There is a story that comes out of the Bedouin culture.
“Bedouin” is the Aramaic name for “desert dwellers”. These people live much as the characters of the old testament did. During a heated argument, according to this story, a young Bedouin struck and killed a friend of his. Knowing the ancient, inflexible customs of his people, the young man fled, running across the desert under the cover of darkness, seeking safety.
He went to the black tent of the tribal chief in order to seek his protection. The old chief took the young Arab in. The chief assured him he would be safe until the matter could be settled legally.
The next day, the young man’s pursuers arrived, demanding the murderer be turned over to them. They would see that justice would prevail in their own way.
“But I have given my word,” protested the chief.
“But you don’t know whom he killed!” they countered.

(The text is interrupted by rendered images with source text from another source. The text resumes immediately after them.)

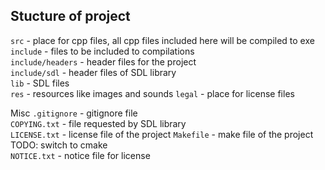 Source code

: ## Stucture of project
`src` - place for cpp files, all cpp files included here will be compiled to exe   
`include` - files to be included to compilations   
`include/headers` - header files for the project   
`include/sdl` - header files of SDL library   
`lib` - SDL files   
`res` - resources like images and sounds
`legal` - place for license files

Misc
`.gitignore` - gitignore file   
`COPYING.txt` - file requested by SDL library   
`LICENSE.txt` - license file of the project
`Makefile` - make file of the project TODO: switch to cmake   
`NOTICE.txt` - notice file for license   
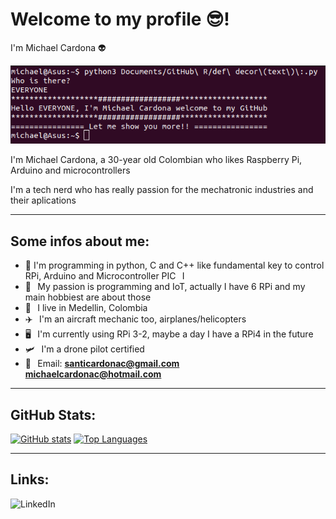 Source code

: # Welcome to my profile 😎! <br>
I'm Michael Cardona 👽

![header](img/HEADER.png)

I'm Michael Cardona, a 30-year old Colombian who likes Raspberry Pi, Arduino and microcontrollers

I'm a tech nerd who has really passion for the mechatronic industries and their aplications
***
## Some infos about me:
* 🐍 I'm programming in python, C and C++ like fundamental key to control RPi, Arduino and Microcontroller PIC⠀I 
* 💚⠀My passion is programming and IoT, actually I have 6 RPi and my main hobbiest are about those
* 📍⠀I live in Medellin, Colombia
* ✈️⠀I'm an aircraft mechanic too, airplanes/helicopters
* 🖥⠀I'm currently using RPi 3-2, maybe a day I have a RPi4 in the future
* 🛩️⠀I'm a drone pilot certified
* 📧⠀Email: **santicardonac@gmail.com**<br> **michaelcardonac@hotmail.com**<br>
***
## GitHub Stats:
[![GitHub stats](https://github-readme-stats.vercel.app/api?username=QuanTrieuPCYT&theme=tokyonight&hide_border=true)](https://qtpc.tech)
[![Top Languages](https://github-readme-stats.vercel.app/api/top-langs/?username=QuanTrieuPCYT&theme=tokyonight&layout=compact&hide_border=true)](https://qtpc.tech)
***
## Links:
![LinkedIn](www.linkedin.com/in/michael-santiago-cardona-cardona-a16482117)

“I have given my word” the chief repeated.
“He killed your son!” One of them blurted out.
The chief was deeply and visibly shaken with this news. He stood speechless with his head bowed for a long time. The accused and accusers as well as curious onlookers waited breathlessly. What would happen to the young man? Finally the old man raised his head.
“Then he shall become my son”, he informed them, “and everything I have will one day be his”.
The young man certainly didn’t deserve such generosity. And that, of course, is the point. Love in its purest form is beyond comprehension. No one can merit it. It is freely given. It is agape, the love of God. Look to the cross. At the cross, we encounter love in its purest form.
[Ikhide]: Easter is behind us and won’t be celebrated for another year; at least officially. But by responding to God’s love and extending same to everyone we meet, we perpetuate the true meaning of Easter. And that, my friend, is worth more than any holiday.